Tuesday, January 31, 2023
A Table for All
By Dontá Morrison
Published March 2, 2016

There is an unspoken divide within the black community that complicates efforts toward unity and community change. It is a subject in dire need of understanding and resolve. The issue is the misunderstanding and ‘phobias’ shared between heterosexual and homosexual men. What many believe to be a clear-cut case of dislike and abhorrence is nothing more than confusion steeped in ignorance. This situation can be changed but we first must understand the root of discord.
The misconceptions about what it truly means to be a man sets the pace for how human sexuality (namely homosexuality and bisexuality) is viewed in the larger scheme of things. ‘Men’ are supposed to be masculine leaders with the ability to successfully combat the social regimes that keeps us bound. Men should be pillars in the community who raise awareness and coerce positive behavioral change. However, black gay and bisexual men are perceived -by most- as subpar and ill equipped to handle the social and political issues plaguing the black community as whole. This separation is unhealthy. It exacerbates the wounds created by generations of systemic injustice and disharmony.
As a black gay man I understand firsthand how it feels to be unwelcomed at spaces created to bring black men together. It is a shaming experience that can leave one feeling excluded from the communities they embrace and love. During those moments of disconnect, a question asked by black gay men is “What does my sexual identity have to do with my voice in the fight?” If everyone were honest and disclosed their bedroom activities we would see a myriad of diversity that surpasses both hetero and homo ideologies about sex. Yet, that honesty will not surface as long as the fear of judgment -by respected peers- exists.
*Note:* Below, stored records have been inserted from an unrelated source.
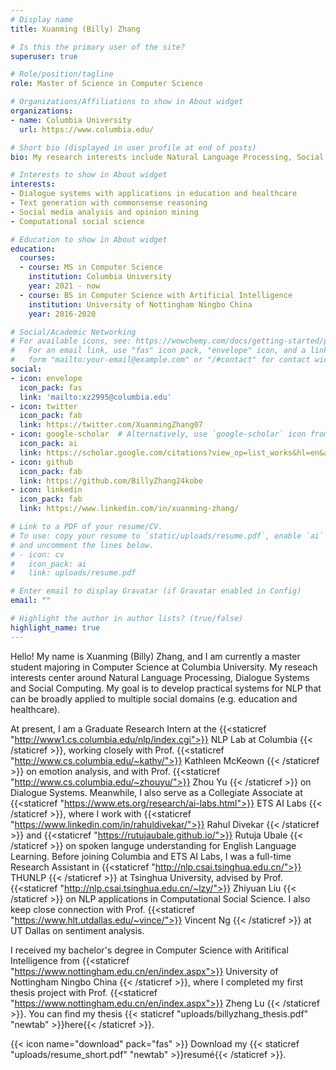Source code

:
 ```yaml
---
# Display name
title: Xuanming (Billy) Zhang

# Is this the primary user of the site?
superuser: true

# Role/position/tagline
role: Master of Science in Computer Science

# Organizations/Affiliations to show in About widget
organizations:
- name: Columbia University
  url: https://www.columbia.edu/

# Short bio (displayed in user profile at end of posts)
bio: My research interests include Natural Language Processing, Social Computing and Dialogue Systems.

# Interests to show in About widget
interests:
- Dialogue systems with applications in education and healthcare
- Text generation with commonsense reasoning
- Social media analysis and opinion mining
- Computational social science

# Education to show in About widget
education:
  courses:
  - course: MS in Computer Science
    institution: Columbia University
    year: 2021 - now
  - course: BS in Computer Science with Artificial Intelligence
    institution: University of Nottingham Ningbo China
    year: 2016-2020

# Social/Academic Networking
# For available icons, see: https://wowchemy.com/docs/getting-started/page-builder/#icons
#   For an email link, use "fas" icon pack, "envelope" icon, and a link in the
#   form "mailto:your-email@example.com" or "/#contact" for contact widget.
social:
- icon: envelope
  icon_pack: fas
  link: 'mailto:xz2995@columbia.edu'
- icon: twitter
  icon_pack: fab
  link: https://twitter.com/XuanmingZhang07
- icon: google-scholar  # Alternatively, use `google-scholar` icon from `ai` icon pack
  icon_pack: ai
  link: https://scholar.google.com/citations?view_op=list_works&hl=en&authuser=1&user=AMDiesgAAAAJ
- icon: github
  icon_pack: fab
  link: https://github.com/BillyZhang24kobe
- icon: linkedin
  icon_pack: fab
  link: https://www.linkedin.com/in/xuanming-zhang/

# Link to a PDF of your resume/CV.
# To use: copy your resume to `static/uploads/resume.pdf`, enable `ai` icons in `params.toml`, 
# and uncomment the lines below.
# - icon: cv
#   icon_pack: ai
#   link: uploads/resume.pdf

# Enter email to display Gravatar (if Gravatar enabled in Config)
email: ""

# Highlight the author in author lists? (true/false)
highlight_name: true
---
```

Hello! My name is Xuanming (Billy) Zhang, and I am currently a master student majoring in Computer Science at Columbia University. My reseach interests center around Natural Language Processing, Dialogue Systems and Social Computing. My goal is to develop practical systems for NLP that can be broadly applied to multiple social domains (e.g. education and healthcare).

At present, I am a Graduate Research Intern at the {{<staticref "http://www1.cs.columbia.edu/nlp/index.cgi">}} NLP Lab at Columbia {{< /staticref >}}, working closely with Prof. {{<staticref "http://www.cs.columbia.edu/~kathy/">}} Kathleen McKeown {{< /staticref >}} on emotion analysis, and with Prof. {{<staticref "http://www.cs.columbia.edu/~zhouyu/">}} Zhou Yu {{< /staticref >}} on Dialogue Systems. Meanwhile, I also serve as a Collegiate Associate at {{<staticref "https://www.ets.org/research/ai-labs.html">}} ETS AI Labs {{< /staticref >}}, where I work with {{<staticref "https://www.linkedin.com/in/rahuldivekar/">}} Rahul Divekar  {{< /staticref >}} and {{<staticref "https://rutujaubale.github.io/">}} Rutuja Ubale  {{< /staticref >}} on spoken languge understanding for English Language Learning. Before joining Columbia and ETS AI Labs, I was a full-time Research Assistant in {{<staticref "http://nlp.csai.tsinghua.edu.cn/">}} THUNLP {{< /staticref >}} at Tsinghua University, advised by Prof. {{<staticref "http://nlp.csai.tsinghua.edu.cn/~lzy/">}} Zhiyuan Liu {{< /staticref >}} on NLP applications in Computational Social Science. I also keep close connection with Prof. {{<staticref "https://www.hlt.utdallas.edu/~vince/">}} Vincent Ng {{< /staticref >}} at UT Dallas on sentiment analysis.

I received my bachelor's degree in Computer Science with Aritifical Intelligence from {{<staticref "https://www.nottingham.edu.cn/en/index.aspx">}} University of Nottingham Ningbo China {{< /staticref >}}, where I completed my first thesis project with Prof. {{<staticref "https://www.nottingham.edu.cn/en/index.aspx">}} Zheng Lu {{< /staticref >}}. You can find my thesis {{< staticref "uploads/billyzhang_thesis.pdf" "newtab" >}}here{{< /staticref >}}.
 
 
{{< icon name="download" pack="fas" >}} Download my {{< staticref "uploads/resume_short.pdf" "newtab" >}}resumé{{< /staticref >}}.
Is there a blame for this divide? Some would say that a great deal of the indifference stems from the black church. How true that is depends on who you ask. Yet, many would agree that religious beliefs/traditions and taught indifferences play a huge part in how black gay and bisexual men are viewed by their own race. It is a sensitive area of conversation because sex and human sexuality are taboo issues within the church, so anything that furthers the reach of (traditional) understanding is left untouched. That within itself is a disservice to the community and further perpetuates the misinterpretations.
Is it possible for us to change the paradigm? I would say ‘yes’. I am affirmed that black men of -openly- different sexual identities have the ability to come together for a common cause; but the processes associated with making that happen can be weighing. Individuals from both sides must be willing to sit and have rational dialogue about their phobias. The uncomfortable Q&A could quite honestly result in an understanding that dissolves the manner in how we interact with one another.
There is a common ground on which all black men stand. Each of us is frustrated by the current state of affairs within America; especially those impacting the black community. Whether it is the entertaining presidential campaign that has insensitively addressed numerous minority issues: the blatant distrust for the legal system: the violence within our own communities: or, the lack of support from agencies who should be vested in our wellbeing. Add to that the internal spark created by the ‘Black Lives Matter’ movement that leaves some to question their purpose and validity and you have a wide range of concerns to address that have nothing to do with who one is having sex with.

In the end the main thing anyone wants is respect: Respect to be who they are and how they live is a desire often ignored. No one deserves to be treated as less than; which is a common occurrence for black gay men in relation to the larger black community. Moreover, in defense of those who may take issue with the homosexual ‘lifestyle’ it can be understood why. The word ‘normal’ can be limiting and exclude individuals who deserve to be included in the masses. It is time to begin the word of expanding our lens and accept that in order for us to vehemently say ‘we are one’ a sense of oneness must be established despite how different those seated at the table may appear.